The last thing, I believe, opposite of what some have
testified, given the fact that we have done lots of conference
calls when we first were kind of getting into this, whether it
was within our caucuses or as committees, and then Zooms, the
communication level on a pretty regular basis has increased
among all--at least among--or on legislative issues, if you
will, you know.
And so I believe we should expand this rule. I think it
should be ongoing. I think we are going to hold the House, and
we should keep the rule in place. If Mr. Davis is correct, then
he can change it. But I don't think it makes a lot of sense. I
think we need to take technology and use it to our benefit.
And I yield back.
The Chairman. Thank you.
And I know Mr. DeSaulnier has another hearing to go to.
Does anyone have any questions for him? We can let him go?
You are free to go.
Mr. DeSaulnier. I think I want to stay, Mr. Chair.
The Chairman. Mrs. Fischbach.
Mrs. Fischbach. Thank you, Mr. Chair, and I will be brief
because I mentioned it before. And, you know, if this was--if
this was something that had to be done, and I wasn't here when
it originally went into place, we need to stop now. We are over
that. You know, we know what--we know what to expect.
Most of the rest of the country is getting back to normal,
and we need to get back to our business, get our business back
to normal, and end the proxy voting. And if there is something
that needs to be looked at with remote hearings, what--you
know, with Mr. Perlmutter, then that needs to be examined.
But, at this point, we are over the emergency, and we need
to get back to normal and take the--you know, the advantage for
the majority, take this--take the rule away now, the proxy
voting rule away now because, admittedly, it gave that
advantage to the majority. And I just--again, we are just
missing so much without that personal interaction.
And, with that, I yield back.
The Chairman. Thank you.
Mr. Raskin.
Mr. Raskin. Thank you, Mr. Chairman.
I have taken some careful notes on these witnesses and the
prior panels, and I am counting six different values that have
been invoked as being implicated by the proxy rules or the new
hearing rules. And let me just quickly state what they are.
One is democracy, having the voice of the people
represented. Second is Republican representation, meaning
dialogue and discussion among Members. Third is friendships
among Members. Fourth is civility among Members. Fifth is the
efficiency of the legislative process. And sixth is etiquette
and the appearances of things.
And it seems to me that we sort of have had three different
positions on the table. I do want to associate myself with Mr.

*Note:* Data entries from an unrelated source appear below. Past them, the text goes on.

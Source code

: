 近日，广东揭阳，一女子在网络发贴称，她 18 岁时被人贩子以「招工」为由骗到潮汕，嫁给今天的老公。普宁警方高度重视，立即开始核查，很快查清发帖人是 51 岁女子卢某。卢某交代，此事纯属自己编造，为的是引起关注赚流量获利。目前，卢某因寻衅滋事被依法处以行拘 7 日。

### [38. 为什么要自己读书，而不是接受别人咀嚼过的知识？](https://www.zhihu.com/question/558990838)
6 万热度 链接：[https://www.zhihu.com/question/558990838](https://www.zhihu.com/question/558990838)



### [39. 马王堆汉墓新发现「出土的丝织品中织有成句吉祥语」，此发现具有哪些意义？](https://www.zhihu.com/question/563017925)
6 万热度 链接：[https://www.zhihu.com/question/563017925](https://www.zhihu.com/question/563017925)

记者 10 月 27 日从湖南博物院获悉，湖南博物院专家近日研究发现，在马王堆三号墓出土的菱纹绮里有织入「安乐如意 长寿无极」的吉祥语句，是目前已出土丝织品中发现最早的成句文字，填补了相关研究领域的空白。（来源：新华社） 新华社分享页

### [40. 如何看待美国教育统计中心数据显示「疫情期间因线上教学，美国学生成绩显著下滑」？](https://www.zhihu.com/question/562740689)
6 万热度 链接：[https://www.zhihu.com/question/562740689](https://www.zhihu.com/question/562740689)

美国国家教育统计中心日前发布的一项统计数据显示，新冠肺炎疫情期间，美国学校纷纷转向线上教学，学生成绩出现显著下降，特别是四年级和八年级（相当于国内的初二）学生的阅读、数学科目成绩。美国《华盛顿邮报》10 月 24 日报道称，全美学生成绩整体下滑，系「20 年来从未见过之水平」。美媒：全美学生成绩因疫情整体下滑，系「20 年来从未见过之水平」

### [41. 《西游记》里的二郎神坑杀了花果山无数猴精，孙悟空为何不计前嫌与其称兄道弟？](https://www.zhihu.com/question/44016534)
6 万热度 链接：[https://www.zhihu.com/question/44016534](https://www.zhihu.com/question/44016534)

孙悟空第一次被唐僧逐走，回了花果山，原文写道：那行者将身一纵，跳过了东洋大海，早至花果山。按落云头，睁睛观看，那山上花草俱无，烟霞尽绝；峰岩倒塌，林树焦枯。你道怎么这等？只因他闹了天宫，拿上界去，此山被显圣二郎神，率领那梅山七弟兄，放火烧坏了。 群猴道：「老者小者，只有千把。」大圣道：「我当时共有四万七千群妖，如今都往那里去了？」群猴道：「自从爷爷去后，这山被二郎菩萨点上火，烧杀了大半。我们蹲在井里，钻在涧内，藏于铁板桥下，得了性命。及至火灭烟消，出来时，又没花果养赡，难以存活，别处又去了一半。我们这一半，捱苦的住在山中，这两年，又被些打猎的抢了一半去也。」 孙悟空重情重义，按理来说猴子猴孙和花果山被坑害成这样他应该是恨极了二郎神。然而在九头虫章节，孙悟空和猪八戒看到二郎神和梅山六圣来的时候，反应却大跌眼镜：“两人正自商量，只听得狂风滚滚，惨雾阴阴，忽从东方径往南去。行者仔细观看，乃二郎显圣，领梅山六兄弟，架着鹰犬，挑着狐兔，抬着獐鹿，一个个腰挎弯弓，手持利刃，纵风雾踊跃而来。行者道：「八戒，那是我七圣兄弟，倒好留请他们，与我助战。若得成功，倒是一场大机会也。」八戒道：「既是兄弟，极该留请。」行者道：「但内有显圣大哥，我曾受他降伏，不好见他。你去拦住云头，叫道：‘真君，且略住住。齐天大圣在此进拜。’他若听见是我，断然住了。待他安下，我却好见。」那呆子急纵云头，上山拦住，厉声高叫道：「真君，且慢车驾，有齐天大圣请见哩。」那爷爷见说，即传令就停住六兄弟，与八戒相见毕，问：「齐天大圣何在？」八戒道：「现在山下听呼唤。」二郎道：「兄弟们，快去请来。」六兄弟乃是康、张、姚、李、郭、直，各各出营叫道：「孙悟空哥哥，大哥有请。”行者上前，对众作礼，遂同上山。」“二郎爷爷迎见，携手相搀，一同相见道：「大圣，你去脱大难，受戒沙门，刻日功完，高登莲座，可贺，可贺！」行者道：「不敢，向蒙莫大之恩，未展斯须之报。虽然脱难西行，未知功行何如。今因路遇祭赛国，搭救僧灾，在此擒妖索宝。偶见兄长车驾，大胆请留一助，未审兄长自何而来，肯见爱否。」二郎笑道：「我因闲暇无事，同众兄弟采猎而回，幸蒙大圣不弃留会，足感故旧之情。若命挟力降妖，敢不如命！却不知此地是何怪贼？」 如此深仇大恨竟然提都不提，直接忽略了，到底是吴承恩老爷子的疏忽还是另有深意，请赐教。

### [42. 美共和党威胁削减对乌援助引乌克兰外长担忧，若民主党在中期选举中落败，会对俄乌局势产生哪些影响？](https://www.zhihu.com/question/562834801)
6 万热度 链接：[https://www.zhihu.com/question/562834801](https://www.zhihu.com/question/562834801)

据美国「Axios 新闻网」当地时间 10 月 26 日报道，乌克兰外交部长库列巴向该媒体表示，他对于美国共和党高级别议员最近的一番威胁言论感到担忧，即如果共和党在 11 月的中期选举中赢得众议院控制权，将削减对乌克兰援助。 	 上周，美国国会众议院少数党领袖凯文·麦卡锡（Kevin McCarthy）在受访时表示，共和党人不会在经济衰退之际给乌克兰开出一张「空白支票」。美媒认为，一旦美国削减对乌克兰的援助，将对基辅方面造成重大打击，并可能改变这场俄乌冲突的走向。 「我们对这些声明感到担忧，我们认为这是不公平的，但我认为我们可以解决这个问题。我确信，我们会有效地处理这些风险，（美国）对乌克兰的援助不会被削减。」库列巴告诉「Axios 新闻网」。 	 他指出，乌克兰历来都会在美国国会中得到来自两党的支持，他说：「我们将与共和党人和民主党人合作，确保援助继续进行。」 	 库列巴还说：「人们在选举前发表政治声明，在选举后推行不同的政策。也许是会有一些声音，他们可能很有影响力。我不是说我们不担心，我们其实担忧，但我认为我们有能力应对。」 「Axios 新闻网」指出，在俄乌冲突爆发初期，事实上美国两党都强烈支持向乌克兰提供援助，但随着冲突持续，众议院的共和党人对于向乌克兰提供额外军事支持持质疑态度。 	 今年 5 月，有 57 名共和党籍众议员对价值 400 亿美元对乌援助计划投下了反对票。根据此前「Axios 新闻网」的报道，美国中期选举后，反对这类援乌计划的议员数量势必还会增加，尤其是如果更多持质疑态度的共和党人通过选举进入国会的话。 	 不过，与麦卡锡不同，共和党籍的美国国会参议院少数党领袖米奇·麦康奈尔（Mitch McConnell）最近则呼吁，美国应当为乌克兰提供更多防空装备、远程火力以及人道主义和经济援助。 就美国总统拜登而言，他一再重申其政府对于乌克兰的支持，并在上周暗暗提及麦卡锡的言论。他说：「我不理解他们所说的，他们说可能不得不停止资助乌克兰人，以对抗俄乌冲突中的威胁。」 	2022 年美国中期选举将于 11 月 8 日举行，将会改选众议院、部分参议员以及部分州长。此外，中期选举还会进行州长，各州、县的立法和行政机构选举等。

Perlmutter's remarks about the past. I think what we did was an
absolute necessity. And you are to be commended for your
leadership, Mr. Chairman, which was historic in terms of rising
to the occasion and getting us through the nightmare of COVID-
19, which has cost us nearly a million of our people and caused
so many problems in the country.
But I want to talk about the future, because now what we
have the advantage of being able to look at what took place
with COVID, and we are able to make a decision not in the
context of the emergency and the crisis quite so much as
before. And I would say that there is sort of three types of
solutions that have been advanced that we could subject to the
test of these six different values.
One is the Gaetz position, we can call it that, which is
that it is better for us not to be here whenever we don't need
to be here. And so I guess that militates towards being absent
is much--being absent as much as possible. And a rule that
would get to that is sort of the one, I am not sure if he is
supporting it, but the one that Mr. Perlmutter articulated of
you can use proxy whenever you want, essentially.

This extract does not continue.